I caught the English dub. I was hoping for subtitles, because I believe that Japanese anime needs to be seen with the original voice actors.

Watch only if you are a Ghibli completist. I am, so I did.

3 of 5 stars.

Spy

I wish the guys who did The World’s End, Hot Fuzz, and Shaun of the Dead had done Spy, because it would’ve been funnier and more action packed. It was fun and funny, but it could’ve used satire a bit to make fun of the spy movie genre. It was flat in points, and its tone was mixed through the movie. Was it supposedly a satire or was it a real action movie? Who knows? That’s why you don’t even remember that it was in the theatre just last month.

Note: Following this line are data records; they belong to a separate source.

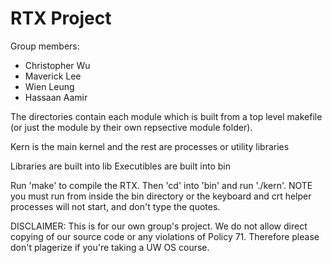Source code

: RTX Project
===========

Group members: 
*   Christopher Wu
*   Maverick Lee
*   Wien Leung
*   Hassaan Aamir

The directories contain each module which is built from a top level makefile (or just the module by their own repsective module folder).

Kern is the main kernel and the rest are processes or utility libraries

Libraries are built into lib
Executibles are built into bin

Run 'make' to compile the RTX. Then 'cd' into 'bin' and run './kern'. NOTE you must run from inside the bin directory or the keyboard and crt helper processes will not start, and don't type the quotes.

DISCLAIMER: This is for our own group's project. We do not allow direct copying of our source code or any violations of Policy 71. Therefore please don't plagerize if you're taking a UW OS course.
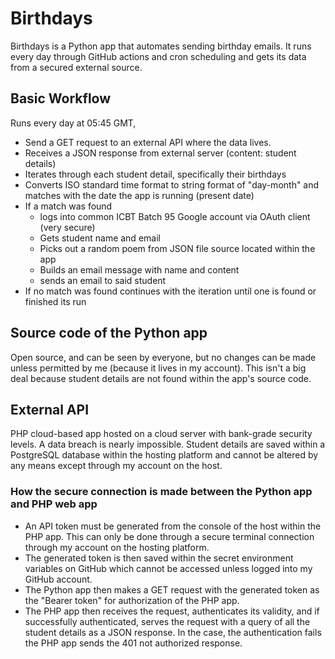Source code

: # Birthdays
Birthdays is a Python app that automates sending birthday emails. It runs every day through GitHub actions and cron scheduling and gets its data from a secured external source.

## Basic Workflow
Runs every day at 05:45 GMT,
- Send a GET request to an external API where the data lives.
- Receives a JSON response from external server (content: student details)
- Iterates through each student detail, specifically their birthdays
- Converts ISO standard time format to string format of "day-month" and matches with the date the app is running (present date)
- If a match was found
    - logs into common ICBT Batch 95 Google account via OAuth client (very secure)
    - Gets student name and email
    - Picks out a random poem from JSON file source located within the app
    - Builds an email message with name and content
    - sends an email to said student
- If no match was found continues with the iteration until one is found or finished its run

## Source code of the Python app
Open source, and can be seen by everyone, but no changes can be made unless permitted by me (because it lives in my account). This isn't a big deal because student details are not found within the app's source code.

## External API
PHP cloud-based app hosted on a cloud server with bank-grade security levels. A data breach is nearly impossible. Student details are saved within a PostgreSQL database within the hosting platform and cannot be altered by any means except through my account on the host.

### How the secure connection is made between the Python app and PHP web app
- An API token must be generated from the console of the host within the PHP app. This can only be done through a secure terminal connection through my account on the hosting platform.
- The generated token is then saved within the secret environment variables on GitHub which cannot be accessed unless logged into my GitHub account.
- The Python app then makes a GET request with the generated token as the "Bearer token" for authorization of the PHP app.
- The PHP app then receives the request, authenticates its validity, and if successfully authenticated, serves the request with a query of all the student details as a JSON response. In the case, the authentication fails the PHP app sends the 401 not authorized response.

Hunh? Where’d it go? Here! On this blog post which I done wrote a few weeks after I had watched it.

3 of 5 stars.

It should’ve starred Simon Pegg.

Tomorrowland

Tomorrowland continues Brad Bird’s infatuation with Specials. The spunky girl protagonist is special. The young George Clooney is special. House is special. Only special people have the wherewithal to make the world a better place. Yeah, that message is tired and needs to be retired.

With that said, I enjoyed the movie. It may not be a good one, but its earnestness with trying to make the future a better place is nice to have in this day and age. Tomorrowland is future and hopeful.

Also, CG is bogus after you have seen Mad Max: Fury Road. The first jet pack flying seen? Its not as shiny and chrome as actual War Boys on poles catapulting after cars. CG? THhhphhhtttt!

3 of 5 stars.

Mad Max: Fury Road

When first announced, I thought Mad Max: Fury Road was going to be a waste of time. Do we need to go down that road once more? Mel Gibsons not Max. This rehash of 80s movies is getting out of hand. Why another one?

YEAH! I was wrong.

It was awesome. The best action movie of the millennia. I’ve seen it twice. I want to see it again in 3D!

Don’t miss it. It makes all other action films with CGI look like films done inside a computer. Mad Max: Fury Road brings back live filmed stunts. There were CGI shots, but the majority was cars crashing into cars. It just made the movie.

5 of 5 stars.

Ex Machina

If you wanted to see an AI built from the hubris of man, you can watch The Avengers: Age of Ultron. You could also watch Ex Machina. This AI was just as hell bent on destruction of a more personal kind.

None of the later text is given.